PFASs have been measured in freshwater systems around the world. Most countries, including Canada, started monitoring for long-chain PFASs such as PFOS/PFOA before refocusing on short-chain PFASs, especially in the last decade. The majority of studies have sampled urban or MWWTP-influenced water bodies to determine the concentrations of PFASs that might be attributed to runoff or industrial wastewaters (Table 3).
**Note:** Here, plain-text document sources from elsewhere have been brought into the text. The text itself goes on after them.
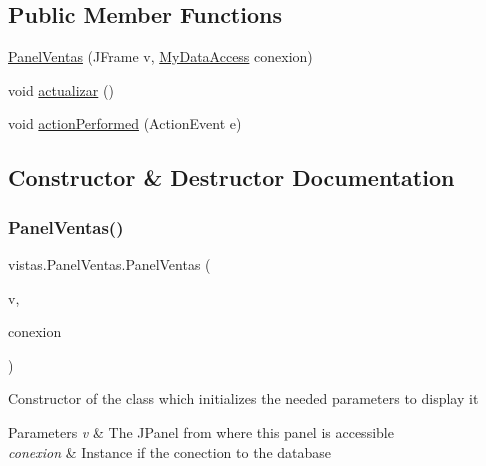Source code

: \subsection*{Public Member Functions}
\begin{DoxyCompactItemize}
\item 
\mbox{\hyperlink{classvistas_1_1_panel_ventas_a5d1bdf141c04ad2c30950b7fc46a445d}{Panel\+Ventas}} (J\+Frame v, \mbox{\hyperlink{classconexion_s_q_l_1_1_my_data_access}{My\+Data\+Access}} conexion)
\item 
void \mbox{\hyperlink{classvistas_1_1_panel_ventas_ab927e7c1043fcaa7ab00e7ac6514e3da}{actualizar}} ()
\item 
void \mbox{\hyperlink{classvistas_1_1_panel_ventas_a4265266a054c7b38d50b30e754a548b6}{action\+Performed}} (Action\+Event e)
\end{DoxyCompactItemize}


\subsection{Constructor \& Destructor Documentation}
\mbox{\label{classvistas_1_1_panel_ventas_a5d1bdf141c04ad2c30950b7fc46a445d}} 
\subsubsection{\texorpdfstring{Panel\+Ventas()}{PanelVentas()}}
{\footnotesize\ttfamily vistas.\+Panel\+Ventas.\+Panel\+Ventas (\begin{DoxyParamCaption}\item[{J\+Frame}]{v,  }\item[{\mbox{\hyperlink{classconexion_s_q_l_1_1_my_data_access}{My\+Data\+Access}}}]{conexion }\end{DoxyParamCaption})}

Constructor of the class which initializes the needed parameters to display it 
\begin{DoxyParams}{Parameters}
{\em v} & The J\+Panel from where this panel is accessible \\
\hline
{\em conexion} & Instance if the conection to the database \\
\hline
\end{DoxyParams}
In addition, there have been many studies conducted in the Arctic to determine the effects of long-range transport of PFASs to an environment where sources of these compounds are minimal if present at all (Table 3).
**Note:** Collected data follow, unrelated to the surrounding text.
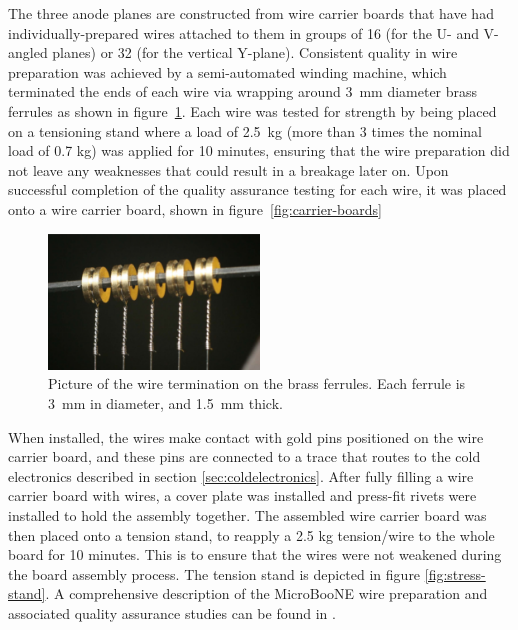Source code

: The three anode planes are constructed from wire carrier boards that have had individually-prepared wires attached to them in groups of 16 (for the U- and V- angled planes) or 32 (for the vertical Y-plane).  Consistent quality in wire preparation was achieved by a semi-automated winding machine, which terminated the ends of each wire via wrapping around 3~mm diameter brass ferrules as shown in figure~\ref{fig:ferrules}. Each wire was tested for strength by being placed on a tensioning stand where a load of 2.5~kg (more than 3 times the nominal load of 0.7 kg) was applied for 10 minutes, ensuring that the wire preparation did not leave any weaknesses that could result in a breakage later on.  Upon successful completion of the quality assurance testing for each wire, it was placed onto a wire carrier board, shown in figure~\ref{fig:carrier-boards}

\begin{figure}[htb]
\centering
\includegraphics[width=0.5\textwidth]{figures/wire-twist.pdf}
\caption{Picture of the wire termination on the brass ferrules.  Each ferrule is 3~mm in diameter, and 1.5~mm thick.}
\label{fig:ferrules}
\end{figure}


When installed, the wires make contact with gold pins positioned on the wire carrier board, and these pins are connected to a trace that routes to the cold electronics described in section \ref{sec:coldelectronics}.  After fully filling a wire carrier board with wires, a cover plate was installed and press-fit rivets were installed to hold the assembly together. The assembled wire carrier board was then placed onto a tension stand, to reapply a 2.5 kg tension/wire to the whole board for 10 minutes. This is to ensure that the wires were not weakened during the board assembly process. The tension stand is depicted in figure \ref{fig:stress-stand}.   A comprehensive description of the MicroBooNE wire preparation and associated quality assurance studies can be found in \cite{Acciarri:2016ugk}.%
Table 3 Maximum or mean/median (bold and italic in table) concentrations of PFASs in surface waters from other Canadian and international studies

In Canada, the results from past studies are mostly within the range of concentrations found within our study (Table 3) except for the results from D’Agostino and Maybury (2017). In the D’Agostino and Maybury (2017) study, the maximum concentrations of most compounds are well above those found in this study. However, this may be related to the inclusion of sites knowingly impacted by firefighting foams. It is also interesting to note the ubiquitous measurements of PFPeA, PFHxA and PFBA in this study that were not always detected in past Canadian studies (Table 3). This might be a reflection of new uses of these products in some manufacturing processes. Direct comparison was possible for the following sites: Hamilton Harbour (ON), Mimico Creek (ON), Grand and Thames rivers (ON). In general, PFSA concentrations at the four sites have increased slightly for the majority of compounds. Although, none of the increases were more than an order of magnitude. Both PFHpA and PFHxA saw the largest increases at these four sites while PFOS/PFOA had very similar concentrations in past and present studies. This could be a reflection of the use of new PFASs in the manufacturing process and the persistence of PFOS/PFOA in the environment.
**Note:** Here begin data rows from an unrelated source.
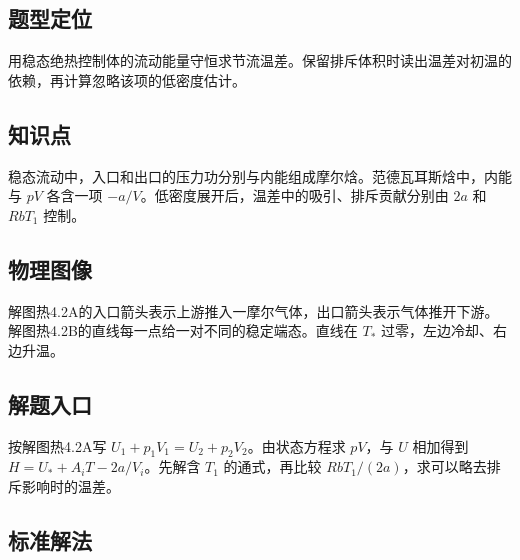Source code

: \documentclass[UTF8,fontset=fandol,a4paper,11pt]{ctexart}
\begin{document}


\subsection*{题型定位}

用稳态绝热控制体的流动能量守恒求节流温差。保留排斥体积时读出温差对初温的依赖，再计算忽略该项的低密度估计。



\subsection*{知识点}

稳态流动中，入口和出口的压力功分别与内能组成摩尔焓。范德瓦耳斯焓中，内能与 $pV$ 各含一项 $-a/V$。低密度展开后，温差中的吸引、排斥贡献分别由 $2a$ 和 $RbT_1$ 控制。




\subsection*{物理图像}

解图热4.2A的入口箭头表示上游推入一摩尔气体，出口箭头表示气体推开下游。解图热4.2B的直线每一点给一对不同的稳定端态。直线在 $T_*$ 过零，左边冷却、右边升温。



\subsection*{解题入口}

按解图热4.2A写 $U_1+p_1V_1=U_2+p_2V_2$。由状态方程求 $pV$，与 $U$ 相加得到 $H=U_*+A_iT-2a/V_i$。先解含 $T_1$ 的通式，再比较 $RbT_1/(2a)$，求可以略去排斥影响时的温差。




\subsection*{标准解法}
\end{document}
In international studies, the majority of compounds had higher maximum concentrations than that of this study (Table 3). However, some of those international studies were meant to record the effects of industrial outputs directly related to PFASs such as the 3 M facility on the Mississippi River (Newsted et al. 2017) or heavily industrialized waterways such as the River Rhine (Moller et al. 2010) (Table 3). Even some Arctic stream may contain similar PFASs concentrations to that of our study, especially streams located near settlements and/or those influenced by precipitations linked to long-range atmospheric transport (Table 3).

Conclusion

This study has revealed that PFAS chemicals are found throughout freshwater systems in Canada. The main contributor of PFASs in our study was probably related to urban runoff and secondarily to MWWTPs. Concentrations of older PFASs, such as PFOS and PFOA, are declining, likely due to regulatory measures in Canada and other countries, while some of the shorter-chain PFASs are increasing, probably due to a combination of increased use and long-range transport. Both Myers et al. (2012) and Gewurtz et al. (2019) have suggested that sediment may play a larger role as a continual source of PFASs to surface water. It is suggested that the addition of sediment to surface water monitoring for PFSA would be beneficial to understand the different source of these compounds to the Canadian environment.